Special custody considerations for military parents
Making plans to co-parent one’s child with a former partner can be difficult for anyone who has had to go through a separation or divorce. However, when military parents are involved, child custody matters can become even more complex. This Illinois-based family law blog will offer its readers some basic considerations that military parents may wish to make when working out plans to care for their children after their divorces, but as with all legal matters it is advised that readers speak with their own attorneys about how to handle their individual needs.

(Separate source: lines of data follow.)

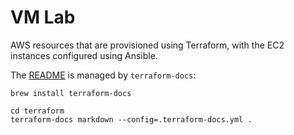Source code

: # VM Lab
AWS resources that are provisioned using Terraform, with the EC2 instances
configured using Ansible.

The [README](./terraform/README.md) is managed by `terraform-docs`:
```shell
brew install terraform-docs

cd terraform
terraform-docs markdown --config=.terraform-docs.yml .
```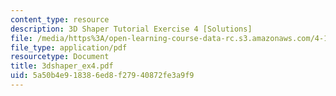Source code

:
 ```yaml
---
content_type: resource
description: 3D Shaper Tutorial Exercise 4 [Solutions]
file: /media/https%3A/open-learning-course-data-rc.s3.amazonaws.com/4-184-architectural-design-workshops-computational-design-for-housing-spring-2002/5a50b4e918386ed8f27940872fe3a9f9_3dshaper_ex4.pdf
file_type: application/pdf
resourcetype: Document
title: 3dshaper_ex4.pdf
uid: 5a50b4e9-1838-6ed8-f279-40872fe3a9f9
---
```

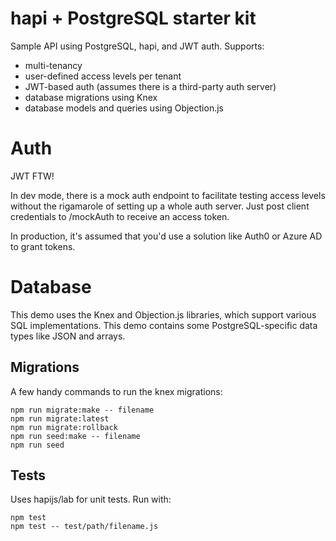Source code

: # hapi + PostgreSQL starter kit

Sample API using PostgreSQL, hapi, and JWT auth. Supports:
* multi-tenancy
* user-defined access levels per tenant
* JWT-based auth (assumes there is a third-party auth server)
* database migrations using Knex
* database models and queries using Objection.js

# Auth

JWT FTW!

In dev mode, there is a mock auth endpoint to facilitate testing access levels without the rigamarole of setting up a whole auth server. Just post client credentials to /mockAuth to receive an access token.

In production, it's assumed that you'd use a solution like Auth0 or Azure AD to grant tokens.

# Database

This demo uses the Knex and Objection.js libraries, which support various SQL implementations. This demo contains some PostgreSQL-specific data types like JSON and arrays.

## Migrations

A few handy commands to run the knex migrations:
```
npm run migrate:make -- filename
npm run migrate:latest
npm run migrate:rollback
npm run seed:make -- filename
npm run seed
```

## Tests

Uses hapijs/lab for unit tests. Run with:
```
npm test
npm test -- test/path/filename.js
```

Child custody plans generally address where children will live (their physical custody) and who will have the power to make decisions about their welfare (their legal custody). While a military parent may be fit to have physical custody of their child, the demands of their career may interfere with their ability to parent. For example, if a service member is called to active duty they may no longer be able to care for their child.
Additionally, the need to move or relocate may complicate a parent’s ability to retain custody of their child. Depending upon the rights of the other parent, a military parent may not be able to move with their child, even if the demands of their job require it. To this end, military parents should have short-term and long-term care plans in place to accommodate their children’s needs as well as protect the parents’ rights to custodial power over their kids.
Military service is a highly respectable path for an Illinois resident to pursue. It may, however, make parenting difficult for them if they wish to retain custody of their children. Family law attorneys can be consulted by those who desire more information on this important legal topic.